(Items from a data source)
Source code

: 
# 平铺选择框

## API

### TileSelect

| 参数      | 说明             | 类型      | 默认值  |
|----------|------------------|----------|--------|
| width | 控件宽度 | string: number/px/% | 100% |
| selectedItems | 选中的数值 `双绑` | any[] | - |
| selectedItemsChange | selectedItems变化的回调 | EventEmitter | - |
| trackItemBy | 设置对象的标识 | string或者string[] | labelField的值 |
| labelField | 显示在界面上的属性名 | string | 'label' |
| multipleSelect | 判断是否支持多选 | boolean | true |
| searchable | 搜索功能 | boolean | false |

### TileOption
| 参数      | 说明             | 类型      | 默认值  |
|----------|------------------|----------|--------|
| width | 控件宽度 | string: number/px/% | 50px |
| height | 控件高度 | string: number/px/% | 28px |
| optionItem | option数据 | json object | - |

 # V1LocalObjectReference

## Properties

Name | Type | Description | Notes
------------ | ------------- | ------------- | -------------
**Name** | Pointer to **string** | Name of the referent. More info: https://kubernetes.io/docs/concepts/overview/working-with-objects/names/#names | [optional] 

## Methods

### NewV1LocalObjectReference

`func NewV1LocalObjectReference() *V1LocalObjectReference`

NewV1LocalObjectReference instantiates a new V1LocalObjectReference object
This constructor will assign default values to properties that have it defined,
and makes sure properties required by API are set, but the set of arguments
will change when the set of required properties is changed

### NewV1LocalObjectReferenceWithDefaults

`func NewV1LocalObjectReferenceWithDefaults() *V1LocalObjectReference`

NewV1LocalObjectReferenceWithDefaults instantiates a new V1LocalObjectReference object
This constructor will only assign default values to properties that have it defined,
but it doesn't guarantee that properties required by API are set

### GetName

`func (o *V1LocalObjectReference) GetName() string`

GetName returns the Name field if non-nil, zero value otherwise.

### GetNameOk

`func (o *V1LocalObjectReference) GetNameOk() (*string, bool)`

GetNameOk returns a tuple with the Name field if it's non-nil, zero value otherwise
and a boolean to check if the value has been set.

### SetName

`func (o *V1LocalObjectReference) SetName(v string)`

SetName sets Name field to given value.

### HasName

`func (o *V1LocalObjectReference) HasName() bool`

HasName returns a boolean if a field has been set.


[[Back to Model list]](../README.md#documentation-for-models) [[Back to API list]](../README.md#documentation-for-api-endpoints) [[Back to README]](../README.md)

==

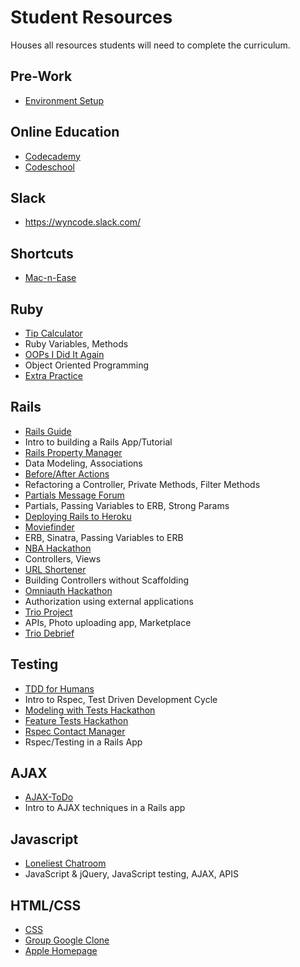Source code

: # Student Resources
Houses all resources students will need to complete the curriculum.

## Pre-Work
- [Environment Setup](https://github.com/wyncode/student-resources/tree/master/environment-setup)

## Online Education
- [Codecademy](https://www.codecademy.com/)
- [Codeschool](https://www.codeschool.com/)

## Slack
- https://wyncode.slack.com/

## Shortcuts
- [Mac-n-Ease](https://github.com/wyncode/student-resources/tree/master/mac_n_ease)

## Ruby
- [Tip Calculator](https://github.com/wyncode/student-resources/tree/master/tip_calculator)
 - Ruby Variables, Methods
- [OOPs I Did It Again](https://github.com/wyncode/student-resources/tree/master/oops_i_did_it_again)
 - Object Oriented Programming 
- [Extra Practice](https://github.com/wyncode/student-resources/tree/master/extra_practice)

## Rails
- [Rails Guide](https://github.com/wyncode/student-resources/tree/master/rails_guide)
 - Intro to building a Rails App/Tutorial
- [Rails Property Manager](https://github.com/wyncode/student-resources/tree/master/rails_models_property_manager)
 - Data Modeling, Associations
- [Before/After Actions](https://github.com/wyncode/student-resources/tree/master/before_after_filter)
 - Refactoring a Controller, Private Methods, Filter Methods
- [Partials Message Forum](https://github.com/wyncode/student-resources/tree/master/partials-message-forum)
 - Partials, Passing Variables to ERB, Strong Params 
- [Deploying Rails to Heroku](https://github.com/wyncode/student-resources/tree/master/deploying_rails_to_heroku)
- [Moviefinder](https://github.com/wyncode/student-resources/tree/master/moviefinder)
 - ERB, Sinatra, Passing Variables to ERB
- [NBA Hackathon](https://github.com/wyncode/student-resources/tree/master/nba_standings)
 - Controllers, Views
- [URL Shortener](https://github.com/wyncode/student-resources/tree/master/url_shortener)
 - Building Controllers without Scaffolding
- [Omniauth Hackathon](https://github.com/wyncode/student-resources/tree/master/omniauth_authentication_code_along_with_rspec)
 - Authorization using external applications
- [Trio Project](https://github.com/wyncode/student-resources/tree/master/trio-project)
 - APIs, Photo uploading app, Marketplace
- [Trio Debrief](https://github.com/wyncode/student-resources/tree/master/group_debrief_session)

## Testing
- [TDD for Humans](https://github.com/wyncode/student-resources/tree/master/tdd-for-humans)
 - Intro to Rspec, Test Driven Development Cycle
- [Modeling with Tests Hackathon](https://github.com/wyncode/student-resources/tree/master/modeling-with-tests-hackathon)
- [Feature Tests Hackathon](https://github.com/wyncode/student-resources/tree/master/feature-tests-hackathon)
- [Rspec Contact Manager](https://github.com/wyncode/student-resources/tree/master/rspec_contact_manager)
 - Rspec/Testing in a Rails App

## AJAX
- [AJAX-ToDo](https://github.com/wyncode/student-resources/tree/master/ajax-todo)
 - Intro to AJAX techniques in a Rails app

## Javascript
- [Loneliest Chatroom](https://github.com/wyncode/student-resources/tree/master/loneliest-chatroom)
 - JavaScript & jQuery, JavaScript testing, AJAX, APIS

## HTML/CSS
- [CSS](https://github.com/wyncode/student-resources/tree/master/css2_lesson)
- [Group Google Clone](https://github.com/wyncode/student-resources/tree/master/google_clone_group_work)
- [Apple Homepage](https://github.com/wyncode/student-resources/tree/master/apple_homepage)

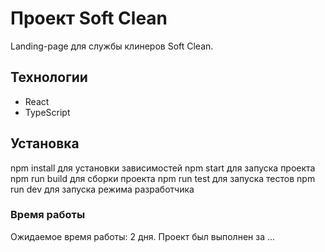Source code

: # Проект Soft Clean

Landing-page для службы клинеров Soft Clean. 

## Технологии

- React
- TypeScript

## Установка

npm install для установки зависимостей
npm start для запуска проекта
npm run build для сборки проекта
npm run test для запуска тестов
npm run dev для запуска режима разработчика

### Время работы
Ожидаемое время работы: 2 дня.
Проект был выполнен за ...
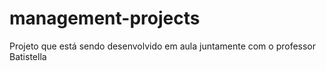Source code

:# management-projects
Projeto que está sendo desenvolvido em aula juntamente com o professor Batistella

---

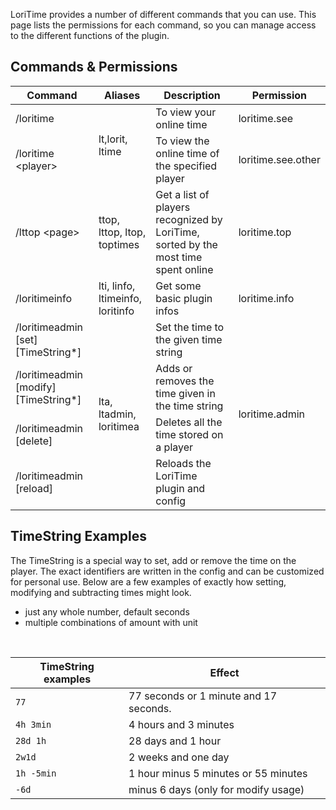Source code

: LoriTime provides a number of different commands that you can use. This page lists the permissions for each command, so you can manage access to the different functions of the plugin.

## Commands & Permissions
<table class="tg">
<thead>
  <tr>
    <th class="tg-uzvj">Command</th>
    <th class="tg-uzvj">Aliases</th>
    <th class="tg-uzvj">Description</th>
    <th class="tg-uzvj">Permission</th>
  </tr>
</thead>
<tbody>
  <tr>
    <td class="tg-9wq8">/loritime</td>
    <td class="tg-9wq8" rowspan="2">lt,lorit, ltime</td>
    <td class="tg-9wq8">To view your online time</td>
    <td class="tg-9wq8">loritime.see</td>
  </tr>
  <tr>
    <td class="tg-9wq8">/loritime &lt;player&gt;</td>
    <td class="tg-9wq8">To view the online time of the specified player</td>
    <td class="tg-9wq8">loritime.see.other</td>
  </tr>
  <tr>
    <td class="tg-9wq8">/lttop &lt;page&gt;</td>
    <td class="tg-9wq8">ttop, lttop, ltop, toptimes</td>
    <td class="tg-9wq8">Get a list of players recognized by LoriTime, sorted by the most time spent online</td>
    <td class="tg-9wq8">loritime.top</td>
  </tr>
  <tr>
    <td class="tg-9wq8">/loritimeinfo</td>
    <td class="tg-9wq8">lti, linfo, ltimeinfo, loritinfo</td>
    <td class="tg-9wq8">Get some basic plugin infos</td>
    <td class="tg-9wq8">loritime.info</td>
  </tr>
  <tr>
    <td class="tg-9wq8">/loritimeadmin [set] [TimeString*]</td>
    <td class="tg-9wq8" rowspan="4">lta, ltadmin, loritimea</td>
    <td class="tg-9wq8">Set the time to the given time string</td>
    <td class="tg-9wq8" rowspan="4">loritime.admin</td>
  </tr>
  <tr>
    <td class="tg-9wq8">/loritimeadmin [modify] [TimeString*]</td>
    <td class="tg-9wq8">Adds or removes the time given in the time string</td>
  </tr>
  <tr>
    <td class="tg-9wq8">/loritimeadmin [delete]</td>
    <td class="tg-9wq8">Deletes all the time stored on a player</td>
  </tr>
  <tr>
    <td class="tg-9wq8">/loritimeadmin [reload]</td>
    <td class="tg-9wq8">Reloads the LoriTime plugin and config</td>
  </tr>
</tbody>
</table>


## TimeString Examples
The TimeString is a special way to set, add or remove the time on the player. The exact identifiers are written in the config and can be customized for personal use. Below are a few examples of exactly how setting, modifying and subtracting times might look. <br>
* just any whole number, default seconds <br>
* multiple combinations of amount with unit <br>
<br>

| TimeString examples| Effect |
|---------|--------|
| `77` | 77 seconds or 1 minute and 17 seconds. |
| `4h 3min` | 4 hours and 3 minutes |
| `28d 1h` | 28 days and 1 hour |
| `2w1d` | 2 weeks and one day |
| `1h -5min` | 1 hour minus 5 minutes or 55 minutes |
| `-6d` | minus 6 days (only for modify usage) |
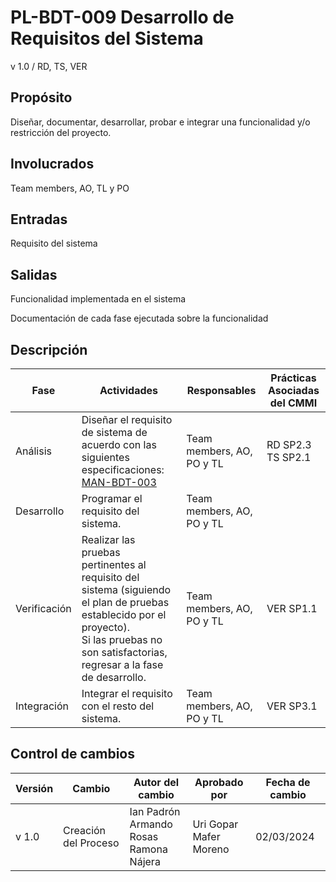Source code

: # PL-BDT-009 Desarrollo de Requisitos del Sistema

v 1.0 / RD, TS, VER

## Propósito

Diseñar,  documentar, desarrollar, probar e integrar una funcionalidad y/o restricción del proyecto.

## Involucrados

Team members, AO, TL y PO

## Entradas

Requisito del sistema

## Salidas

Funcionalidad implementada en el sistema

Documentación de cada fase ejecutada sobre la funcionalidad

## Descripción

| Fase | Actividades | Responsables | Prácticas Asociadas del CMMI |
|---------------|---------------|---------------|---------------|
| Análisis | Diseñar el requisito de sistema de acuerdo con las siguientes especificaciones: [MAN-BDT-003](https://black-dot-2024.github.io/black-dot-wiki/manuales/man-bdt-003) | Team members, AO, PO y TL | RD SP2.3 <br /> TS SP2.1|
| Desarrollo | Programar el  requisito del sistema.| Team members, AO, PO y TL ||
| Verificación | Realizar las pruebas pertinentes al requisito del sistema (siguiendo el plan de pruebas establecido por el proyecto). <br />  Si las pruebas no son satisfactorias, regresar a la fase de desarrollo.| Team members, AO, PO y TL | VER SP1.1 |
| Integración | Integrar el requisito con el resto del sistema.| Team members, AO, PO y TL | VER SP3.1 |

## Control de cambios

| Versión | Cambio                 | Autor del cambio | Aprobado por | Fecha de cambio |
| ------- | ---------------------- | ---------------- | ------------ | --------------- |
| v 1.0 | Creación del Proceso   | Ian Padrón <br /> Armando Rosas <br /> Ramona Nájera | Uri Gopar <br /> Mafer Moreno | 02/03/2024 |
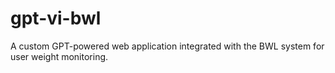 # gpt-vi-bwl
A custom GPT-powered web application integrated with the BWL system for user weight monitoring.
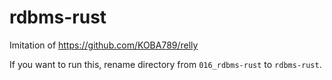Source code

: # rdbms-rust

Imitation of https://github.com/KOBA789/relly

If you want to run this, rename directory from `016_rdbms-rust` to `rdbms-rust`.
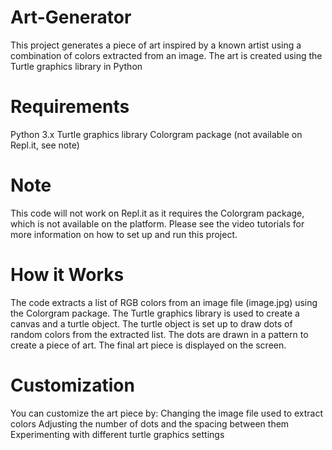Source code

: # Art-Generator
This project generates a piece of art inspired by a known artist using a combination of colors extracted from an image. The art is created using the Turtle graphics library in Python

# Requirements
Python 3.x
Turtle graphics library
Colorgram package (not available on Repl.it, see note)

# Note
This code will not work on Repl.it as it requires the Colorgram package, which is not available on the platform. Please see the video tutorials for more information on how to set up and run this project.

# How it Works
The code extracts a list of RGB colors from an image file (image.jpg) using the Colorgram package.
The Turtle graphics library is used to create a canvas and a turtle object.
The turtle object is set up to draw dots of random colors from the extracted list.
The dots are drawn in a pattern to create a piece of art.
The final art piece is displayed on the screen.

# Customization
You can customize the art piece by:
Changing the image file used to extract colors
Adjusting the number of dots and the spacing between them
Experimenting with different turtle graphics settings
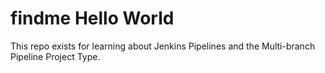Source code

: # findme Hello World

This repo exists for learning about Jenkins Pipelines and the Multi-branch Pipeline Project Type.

> **What is being asked**
Only lines holding the word "returns" are wanted, so copy each of them from the records above.

> **Exercise answer**
GetName returns the Name field if non-nil, zero value otherwise.
GetNameOk returns a tuple with the Name field if it's non-nil, zero value otherwise
HasName returns a boolean if a field has been set.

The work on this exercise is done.